■ WHAT IS BEING ASKED ■
Copy every line from the data below in which the string "email" can be found.

(Collected data)
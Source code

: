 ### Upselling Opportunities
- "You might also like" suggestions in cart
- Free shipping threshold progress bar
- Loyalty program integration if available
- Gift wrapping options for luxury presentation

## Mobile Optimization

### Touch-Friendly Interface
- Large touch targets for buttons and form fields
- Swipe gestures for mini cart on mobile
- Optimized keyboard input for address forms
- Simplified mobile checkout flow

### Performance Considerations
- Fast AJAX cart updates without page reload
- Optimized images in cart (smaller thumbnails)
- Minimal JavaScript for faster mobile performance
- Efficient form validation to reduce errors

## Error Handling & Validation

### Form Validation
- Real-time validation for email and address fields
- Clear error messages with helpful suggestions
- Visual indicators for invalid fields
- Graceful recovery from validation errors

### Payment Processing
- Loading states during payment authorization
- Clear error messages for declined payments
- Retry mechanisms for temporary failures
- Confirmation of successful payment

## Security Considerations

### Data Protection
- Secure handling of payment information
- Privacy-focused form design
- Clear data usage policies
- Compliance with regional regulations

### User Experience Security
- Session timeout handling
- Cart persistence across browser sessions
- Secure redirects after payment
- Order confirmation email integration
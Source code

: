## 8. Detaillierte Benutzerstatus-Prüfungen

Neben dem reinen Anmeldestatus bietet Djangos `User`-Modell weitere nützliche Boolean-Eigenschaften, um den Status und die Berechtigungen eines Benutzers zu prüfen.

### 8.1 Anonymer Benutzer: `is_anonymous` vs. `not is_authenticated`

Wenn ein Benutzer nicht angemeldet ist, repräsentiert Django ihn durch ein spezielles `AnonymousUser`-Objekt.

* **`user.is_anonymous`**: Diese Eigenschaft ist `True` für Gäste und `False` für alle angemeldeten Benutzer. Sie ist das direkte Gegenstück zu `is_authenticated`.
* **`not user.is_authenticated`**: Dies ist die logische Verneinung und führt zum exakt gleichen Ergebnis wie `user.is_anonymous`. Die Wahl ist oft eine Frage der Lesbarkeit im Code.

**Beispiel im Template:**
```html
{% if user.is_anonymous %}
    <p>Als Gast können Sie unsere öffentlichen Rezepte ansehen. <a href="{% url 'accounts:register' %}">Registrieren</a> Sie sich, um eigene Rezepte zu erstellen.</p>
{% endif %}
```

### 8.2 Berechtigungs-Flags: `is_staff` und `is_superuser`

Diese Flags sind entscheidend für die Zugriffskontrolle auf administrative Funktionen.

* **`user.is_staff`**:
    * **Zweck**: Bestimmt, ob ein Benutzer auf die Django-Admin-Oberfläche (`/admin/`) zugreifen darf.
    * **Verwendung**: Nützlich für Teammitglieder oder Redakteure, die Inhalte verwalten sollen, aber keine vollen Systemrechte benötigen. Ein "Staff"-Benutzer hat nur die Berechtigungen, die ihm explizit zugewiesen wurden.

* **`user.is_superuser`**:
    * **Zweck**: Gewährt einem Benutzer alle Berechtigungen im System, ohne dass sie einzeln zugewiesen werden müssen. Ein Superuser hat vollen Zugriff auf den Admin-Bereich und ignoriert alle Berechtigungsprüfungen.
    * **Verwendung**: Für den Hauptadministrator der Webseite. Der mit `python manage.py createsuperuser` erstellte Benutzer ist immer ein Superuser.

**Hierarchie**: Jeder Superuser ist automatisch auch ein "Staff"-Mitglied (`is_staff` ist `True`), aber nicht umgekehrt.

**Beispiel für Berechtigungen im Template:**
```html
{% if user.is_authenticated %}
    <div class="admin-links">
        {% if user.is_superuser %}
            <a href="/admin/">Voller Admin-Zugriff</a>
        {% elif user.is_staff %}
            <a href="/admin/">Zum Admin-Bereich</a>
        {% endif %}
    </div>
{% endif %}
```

■ ANSWER SECTION ■
- Real-time validation for email and address fields
- Order confirmation email integration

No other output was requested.